§ Task brief
A faithful copy of every record is needed here. Images must not appear in it.

§ Entries supplied

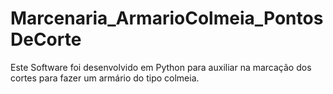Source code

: # Marcenaria_ArmarioColmeia_PontosDeCorte
Este Software foi desenvolvido em Python para auxiliar na marcação dos cortes para fazer um armário do tipo colmeia.
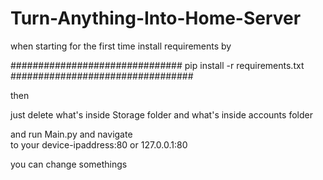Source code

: # Turn-Anything-Into-Home-Server
when starting for the first time 
install requirements by

###############################
pip install -r requirements.txt
#################################


then 

just delete what's inside Storage folder and
what's inside accounts folder

and run 
Main.py and navigate  
to your device-ipaddress:80 or 127.0.0.1:80

you can change somethings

§ Written reply
Source code

: # Marcenaria_ArmarioColmeia_PontosDeCorte
Este Software foi desenvolvido em Python para auxiliar na marcação dos cortes para fazer um armário do tipo colmeia.
Source code

: # Turn-Anything-Into-Home-Server
when starting for the first time 
install requirements by

###############################
pip install -r requirements.txt
#################################


then 

just delete what's inside Storage folder and
what's inside accounts folder

and run 
Main.py and navigate  
to your device-ipaddress:80 or 127.0.0.1:80

you can change somethings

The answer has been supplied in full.